What if I didn't actually cash the pasted up check, and just kept it , in a scrapbook and occasionally showed it to a few friends,.....other people like me who collect torn up and re-pasted together checks. (Kind of like collecting autographs of famous people) What would be wrong with that? The check has no reel value, except what it is worth to me as a collector of torn up checks. And if I did take this check to a reel bank, after a close inspection by the teller (Ms. Wiggins), I doubt that they would even cash it, with out identification showing that I am the owner of the check. (We are talking about a check that was cut into, lets say 50 pieces, so it is really obvious that someone was trying to destroy this check)
"point number two." (You know, there IS a reason distributors demand that used prints get chopped up and recycled.

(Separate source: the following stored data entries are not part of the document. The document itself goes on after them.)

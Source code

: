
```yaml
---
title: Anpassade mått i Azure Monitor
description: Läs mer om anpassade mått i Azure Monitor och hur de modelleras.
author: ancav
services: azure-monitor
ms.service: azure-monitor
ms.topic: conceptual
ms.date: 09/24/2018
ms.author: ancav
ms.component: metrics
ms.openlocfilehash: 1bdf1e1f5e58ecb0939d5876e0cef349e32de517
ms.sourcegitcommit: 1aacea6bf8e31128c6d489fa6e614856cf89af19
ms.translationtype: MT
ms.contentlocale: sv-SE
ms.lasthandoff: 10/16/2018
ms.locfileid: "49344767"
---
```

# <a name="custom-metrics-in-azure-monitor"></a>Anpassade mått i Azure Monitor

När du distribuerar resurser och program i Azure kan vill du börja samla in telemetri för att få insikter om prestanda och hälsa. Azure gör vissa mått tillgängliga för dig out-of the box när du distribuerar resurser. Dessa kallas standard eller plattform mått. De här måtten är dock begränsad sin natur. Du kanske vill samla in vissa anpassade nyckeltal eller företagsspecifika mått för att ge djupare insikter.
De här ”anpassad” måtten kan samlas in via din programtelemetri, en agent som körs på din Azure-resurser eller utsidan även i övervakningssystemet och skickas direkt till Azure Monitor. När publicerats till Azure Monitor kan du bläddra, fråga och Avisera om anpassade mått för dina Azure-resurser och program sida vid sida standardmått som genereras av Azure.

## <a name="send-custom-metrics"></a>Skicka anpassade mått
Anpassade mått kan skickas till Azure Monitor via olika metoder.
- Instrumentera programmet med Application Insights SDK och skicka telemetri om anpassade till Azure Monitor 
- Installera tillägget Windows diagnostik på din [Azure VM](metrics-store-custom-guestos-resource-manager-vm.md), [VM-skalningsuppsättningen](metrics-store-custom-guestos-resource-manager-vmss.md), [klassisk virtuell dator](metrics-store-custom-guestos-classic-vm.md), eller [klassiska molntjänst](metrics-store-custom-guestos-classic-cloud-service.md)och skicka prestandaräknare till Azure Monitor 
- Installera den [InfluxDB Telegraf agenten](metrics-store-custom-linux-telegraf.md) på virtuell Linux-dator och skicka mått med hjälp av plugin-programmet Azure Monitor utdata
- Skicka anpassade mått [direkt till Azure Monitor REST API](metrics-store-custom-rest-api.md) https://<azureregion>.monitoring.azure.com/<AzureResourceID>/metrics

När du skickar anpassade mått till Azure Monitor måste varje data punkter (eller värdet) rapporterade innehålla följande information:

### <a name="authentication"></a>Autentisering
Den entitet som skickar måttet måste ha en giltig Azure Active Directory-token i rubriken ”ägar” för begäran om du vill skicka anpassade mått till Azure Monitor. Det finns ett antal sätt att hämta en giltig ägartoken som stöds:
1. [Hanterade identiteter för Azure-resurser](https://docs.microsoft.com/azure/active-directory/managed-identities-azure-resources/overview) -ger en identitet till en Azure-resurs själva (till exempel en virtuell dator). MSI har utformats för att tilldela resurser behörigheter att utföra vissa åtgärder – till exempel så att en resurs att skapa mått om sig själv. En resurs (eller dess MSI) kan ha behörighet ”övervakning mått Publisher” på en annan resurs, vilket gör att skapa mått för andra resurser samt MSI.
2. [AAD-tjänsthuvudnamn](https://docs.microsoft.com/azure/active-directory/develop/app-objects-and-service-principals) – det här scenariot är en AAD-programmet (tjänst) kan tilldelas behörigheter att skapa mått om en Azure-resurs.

They do OWN the prints.)
So now I take the print out of the dumpster that has been bandsaw cut up and I decide to make a splice every time the reel makes one revolution, ...that will take quite a while I'd say, (Maybe 20 hours) and I will loose some frames on every splice, maybe 1 or 2 out of 24 per sec. And the sound will suffer a little as well.Then I project it, only because I love to watch a reflected projected 35mm film image and not a directly viewed crt image. Now lets state the facts. I don't own the film, (Never said that I did) and I don't plan on selling the film on E-Bay, and I don't charge my friends money to watch the film, and If the studio wants the film back, I will gladly mail it back to them so they can cut it up again, since it is their film to do with what they want. I will even pay the postage and insure it. Now, all I own is the bragging rights to this film, so I go to work and tell my boss that I watched "Shallow Hal" on 35mm at home last night, and he is supposed to be impressed, but he isn't cuz he doesn't know the difference between 16mm, 35mm or 70mm. and a Blockbuster video rental. (He doesn't have a DVD player yet) So again, whats it really worth to me. Maybe I should be arrested by the "film pirate police" and put in a jail that doesn't have a theater as punishment, but I don't think so What do you think, Mr. Valenti?.